Kabarminang — Universitas Islam Negeri (UIN) Imam Bonjol Padang menyiapkan petunjuk teknis (juknis) terbaru sebagai langkah konkret untuk memperkuat pencegahan dan penanganan kekerasan seksual di lingkungan kampus. Isu yang kini kian merebak di berbagai perguruan tinggi diharapkan dapat diantisipasi di kampus Islam tertua di Sumatera Barat itu. Hal itu penting dilakukan karena salah satu point SDGs untuk mutu pendidikan dan akreditasi merupakan hal yang menentukan pada program studi.
Ketua Pusat Studi Gender dan Anak (PSGA) Lembaga Penelitian dan Pengabdian kepada Masyarakat (LPPM) UIN Imam Bonjol Padang, Lailatur Rahmi, menyatakan bahwa penyusunan juknis menjadi bagian penting dalam memastikan seluruh kebijakan kampus aman dapat diimplementasikan secara operasional dan terukur.
“Juknis ini kami siapkan agar setiap mekanisme pencegahan dan penanganan memiliki standar yang jelas, mulai dari pelaporan, pendampingan korban, hingga tindak lanjut kasus,” ujarnya dalam pembahasan Juknis Pencegahan dan Penanganan Kekerasan Seksual pada Jumat (17/4/2026).

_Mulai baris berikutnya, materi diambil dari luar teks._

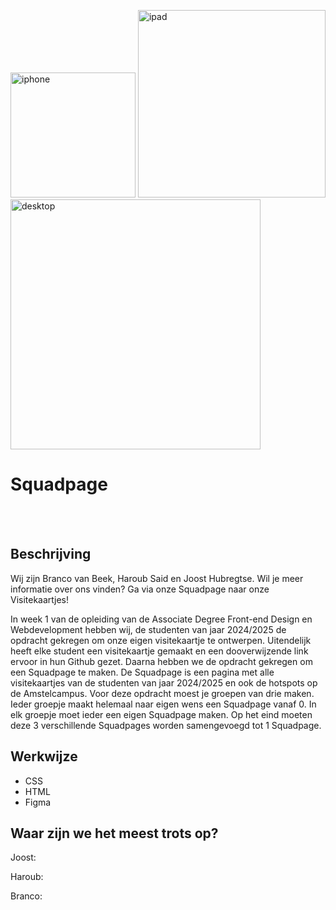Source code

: <img src="https://github.com/user-attachments/assets/f9deaa13-63e9-4e36-99fa-15199e1a424f"
alt="iphone" style="width:200px;"/>
<img src="https://github.com/user-attachments/assets/472f577b-3748-4803-b1b5-b25da0759f77"
alt="ipad" style="width:300px;"/>
<img src="https://github.com/user-attachments/assets/4aea695e-0a7a-43da-be72-e0f76ce92cc5"
alt="desktop" style="width:400px;"/>




<h1>Squadpage</h1>
<bhr>

<br>
<br>

<H2>Beschrijving</H2>

Wij zijn Branco van Beek, Haroub Said en Joost Hubregtse. Wil je meer informatie over ons vinden? Ga via onze Squadpage naar onze Visitekaartjes!

In week 1 van de opleiding van de Associate Degree Front-end Design en Webdevelopment hebben wij, de studenten van jaar 2024/2025 de opdracht gekregen om onze eigen visitekaartje te ontwerpen. Uitendelijk heeft elke student een visitekaartje gemaakt en een dooverwijzende link ervoor in hun Github gezet. Daarna hebben we de opdracht gekregen om een Squadpage te maken. De Squadpage is een pagina met alle visitekaartjes van de studenten van jaar 2024/2025 en ook de hotspots op de Amstelcampus. Voor deze opdracht moest je groepen van drie maken. Ieder groepje maakt helemaal naar eigen wens een Squadpage vanaf 0. In elk groepje moet ieder een eigen Squadpage maken. Op het eind moeten deze 3 verschillende Squadpages worden samengevoegd tot 1 Squadpage.

<h2>Werkwijze</h2>
<ul>
 <li>CSS</li>
 <li>HTML</li>
 <li>Figma</li>
</ul>

<h2>Waar zijn we het meest trots op?</h2>
Joost:

Haroub:

Branco:




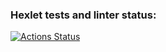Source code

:### Hexlet tests and linter status:
[![Actions Status](https://github.com/sound-round/fullstack-javascript-project-46/workflows/hexlet-check/badge.svg)](https://github.com/sound-round/fullstack-javascript-project-46/actions)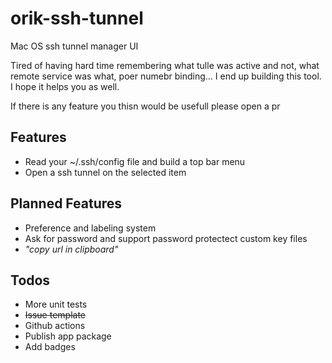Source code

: # orik-ssh-tunnel
Mac OS ssh tunnel manager UI

Tired of having hard time remembering what tulle was active and not, what remote service was what, poer numebr binding... I end up building this tool. I hope it helps you as well.

If there is any feature you thisn would be usefull please open a pr

## Features

* Read your ~/.ssh/config file and build a top bar menu
* Open a ssh tunnel on the selected item


## Planned Features

* Preference and labeling system
* Ask for password and support password protectect custom key files
* _"copy url in clipboard"_

## Todos

* More unit tests
* ~~Issue template~~
* Github actions
* Publish app package
* Add badges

Ia menjelaskan bahwa keberadaan juknis akan memperkuat peran PSGA sebagai pusat edukasi, advokasi, dan penguatan kapasitas sivitas akademika dalam isu kesetaraan gender dan perlindungan dari kekerasan seksual. Selain itu, juknis dirancang untuk mendukung integrasi kebijakan pengarusutamaan gender (PUG) dalam seluruh aktivitas kampus.
Sementara itu, Ketua Satuan Tugas Pencegahan dan Penanganan Kekerasan Seksual (PPKS) UIN Imam Bonjol Padang, Bilfahmi Putra, menyatakan juknis akan menjadi pedoman teknis bagi Satgas dalam menjalankan fungsi penanganan kasus secara profesional dan berkeadilan.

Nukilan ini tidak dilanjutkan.